> TASK GOAL:
Scan the listing below for "could", then report every line that has it.

---+---

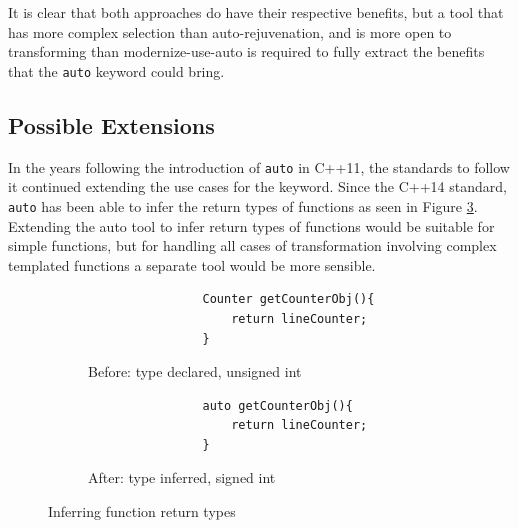\documentclass[bsc,frontabs,singlespacing,twoside,parskip,deptreport]{infthesis}
\begin{document}
It is clear that both approaches do have their respective benefits, but a tool that has more complex selection than auto-rejuvenation, and is more open to transforming than modernize-use-auto is required to fully extract the benefits that the \texttt{auto} keyword could bring.



\subsection{Possible Extensions}
In the years following the introduction of \texttt{auto} in C++11, the standards to follow it continued extending the use cases for the keyword. Since the C++14 standard, \texttt{auto} has been able to infer the return types of functions as seen in Figure \ref{fig:funct-ret-inferred}. Extending the auto tool to infer return types of functions would be suitable for simple functions, but for handling all cases of transformation involving complex templated functions a separate tool would be more sensible.

\begin{figure}[!h]
    \centering
    \begin{subfigure}[h]{\textwidth}
        \centering
        \begin{verbatim}
                Counter getCounterObj(){
                    return lineCounter;
                }
        \end{verbatim}
        \caption{Before: type declared, unsigned int}
        \label{fig:funct-ret-inferred-before}
        \vspace{0.40cm}
    \end{subfigure}
    \begin{subfigure}[h]{\textwidth}
        \centering
        \begin{verbatim}
                auto getCounterObj(){
                    return lineCounter;
                }
        \end{verbatim}
        \caption{After: type inferred, signed int}
        \label{fig:funct-ret-inferred-after}
    \end{subfigure}
    \caption{Inferring function return types}
    \label{fig:funct-ret-inferred}
\end{figure}
\end{document}
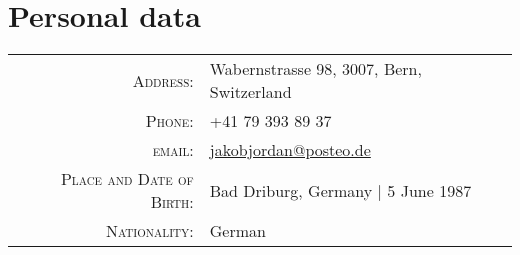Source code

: \section{Personal data}

\begin{longtable}{rl}
\textsc{Address:} & Wabernstrasse 98, 3007, Bern, Switzerland \\
\textsc{Phone:} & +41 79 393 89 37 \\
\textsc{email:} & \href{mailto:jakobjordan@posteo.de}{jakobjordan@posteo.de} \\
\textsc{Place and Date of Birth:} & Bad Driburg, Germany | 5 June 1987 \\
\textsc{Nationality:} & German
\end{longtable}

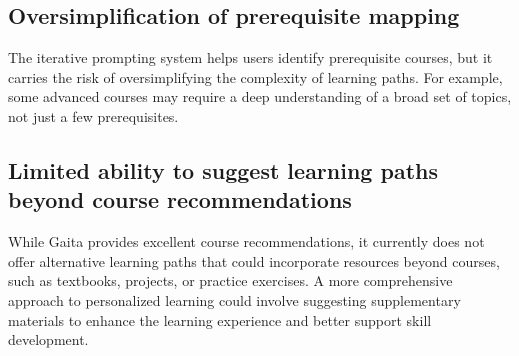 \subsection{Oversimplification of prerequisite mapping}

The iterative prompting system helps users identify prerequisite courses, but it carries the risk of oversimplifying the complexity of learning paths. For example, some advanced courses may require a deep understanding of a broad set of topics, not just a few prerequisites. 

\subsection{Limited ability to suggest learning paths beyond course recommendations}

While Gaita provides excellent course recommendations, it currently does not offer alternative learning paths that could incorporate resources beyond courses, such as textbooks, projects, or practice exercises. A more comprehensive approach to personalized learning could involve suggesting supplementary materials to enhance the learning experience and better support skill development.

---+---

> OUTPUT BELOW:
It is clear that both approaches do have their respective benefits, but a tool that has more complex selection than auto-rejuvenation, and is more open to transforming than modernize-use-auto is required to fully extract the benefits that the \texttt{auto} keyword could bring.
While Gaita provides excellent course recommendations, it currently does not offer alternative learning paths that could incorporate resources beyond courses, such as textbooks, projects, or practice exercises. A more comprehensive approach to personalized learning could involve suggesting supplementary materials to enhance the learning experience and better support skill development.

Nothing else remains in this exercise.